Kimlik gelişiminin benlik duygusuyla başlaması ve gençlik döneminde kendine özgü değer yargıları bulması da sağlıklı bir gelişim için gerekli aşamalar olduğu belirtilirken, rol karmaşası döneminde yani 12-18 yaşları arasında kimlik sorununun dönüm noktasına ulaştığı uzmanlar tarafından vurgulanmaktadır. Temelde hem bedensel hem de ruhsal gelişimin bu yaş aralığında hız kazanmasının bunda rolü büyüktür.

Bireylerin sahip olması beklenen kimlik türü sürekli tartışılmaktadır. Artık bireylerin birden fazla grubun üyesi oldukları anlamaları beklenmektedir. Bireyin sahip olduğu bu çoklu kimliklerin biri diğerinden üstün görülemez. Bu anlayış ötekilerin yaratılmasını da güçleştirmektedir (Tekeli’den aktaran Akçalı, 2007, s. 129).
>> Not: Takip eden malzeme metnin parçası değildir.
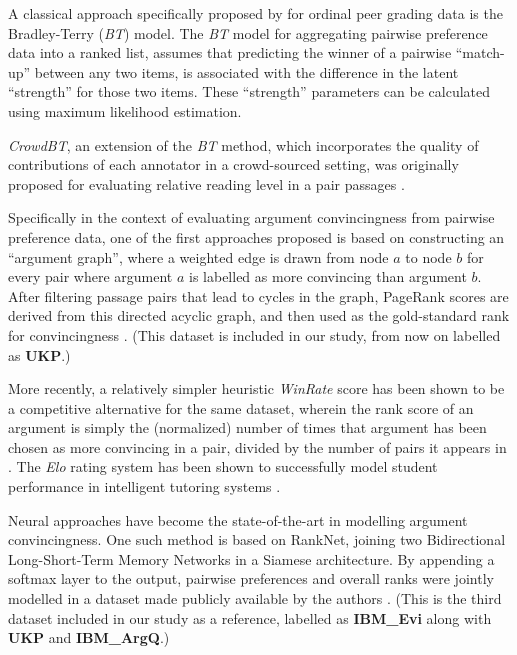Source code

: \documentclass[notitlepage,12pt]{jedm}
\begin{document}
A classical approach specifically proposed by  for 
ordinal peer grading data is the Bradley-Terry (\textit{BT}) model.
The \textit{BT} model \cite{bradley_rank_1952} for aggregating pairwise 
preference data into a ranked list, assumes that predicting the winner of a 
pairwise ``match-up'' between any two items, is associated with the difference 
in the latent ``strength'' for those two items. 
These ``strength'' parameters can be calculated using maximum likelihood 
estimation.

\textit{CrowdBT}, an extension of the \textit{BT} method, which incorporates 
the quality of contributions of each annotator in a crowd-sourced setting, was
originally proposed for evaluating relative reading level in a pair passages 
\cite{chen_pairwise_2013}. 

Specifically in the context of evaluating argument convincingness from pairwise 
preference data, one of the first approaches proposed is based on constructing 
an ``argument graph'', where a weighted edge is drawn from node $a$ to node $b$ 
for every pair where argument $a$ is labelled as more convincing than argument 
$b$. 
After filtering passage pairs that lead to cycles in the graph, PageRank scores 
are derived from this directed acyclic graph, and then used as the 
gold-standard rank for convincingness \cite{habernal_which_2016}.
(This dataset is included in our study, from now on labelled as \textbf{UKP}.)

More recently, a relatively simpler heuristic \textit{WinRate} score has been 
shown to be a competitive alternative for the same dataset, wherein the rank 
score of an argument is simply the (normalized) number of times that argument 
has been chosen as more convincing in a pair, divided by the number of pairs it 
appears in .
The \textit{Elo} rating system has been shown to successfully model student 
performance in intelligent tutoring systems \cite{pelanek_applications_2016}. 

Neural approaches have become the state-of-the-art in modelling argument 
convincingness.
One such method is based on RankNet, joining two Bidirectional Long-Short-Term 
Memory Networks in a Siamese architecture. 
By appending a softmax layer to the output, pairwise preferences and overall 
ranks were jointly modelled in a dataset made publicly available by the authors 
\cite{gleize_are_2019}.
(This is the third dataset included in our study as a reference, labelled as 
\textbf{IBM\_Evi} along with \textbf{UKP} and \textbf{IBM\_ArgQ}.)
\end{document}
Meselâ bir insan evinde bir baba, okulda bir öğretmen, sokakta vatandaş kimliğine sahip olabilir. Bazen de Türk asıllı Amerikalı ya da İngiliz asıllı Türk kimliklerine sahip olabilir (Kıcır ve Aksoy, 2004, s. 2447). Yani herhangi bir bireyin sahip olduğu kimliklerin listesi potansiyel olarak sonsuza kadar uzanır; dolayısıyla, aidiyetler aynı şekilde sonsuza kadar uzanır. Bütün bu aidiyet çeşitliliği içerisinde aidiyetlerden hangisinin öne çıkarılacağı, hangisiyle özdeşim kurulacağı, birey veya topluluk için hangi kimliğin diğerlerine göre daha anahtar role sahip olacağı, birçok bireysel ve toplumsal etkene bağlıdır. Bu etkenlerin bireylere ve topluma göre son derece değişken olması ise, aidiyet/kimlik dünyasında gerçekleşen sıralamaların olanca biçimiyle değişken olduğunu gösterir (Vatandaş’dan aktaran Ünal, 2008, s. 120).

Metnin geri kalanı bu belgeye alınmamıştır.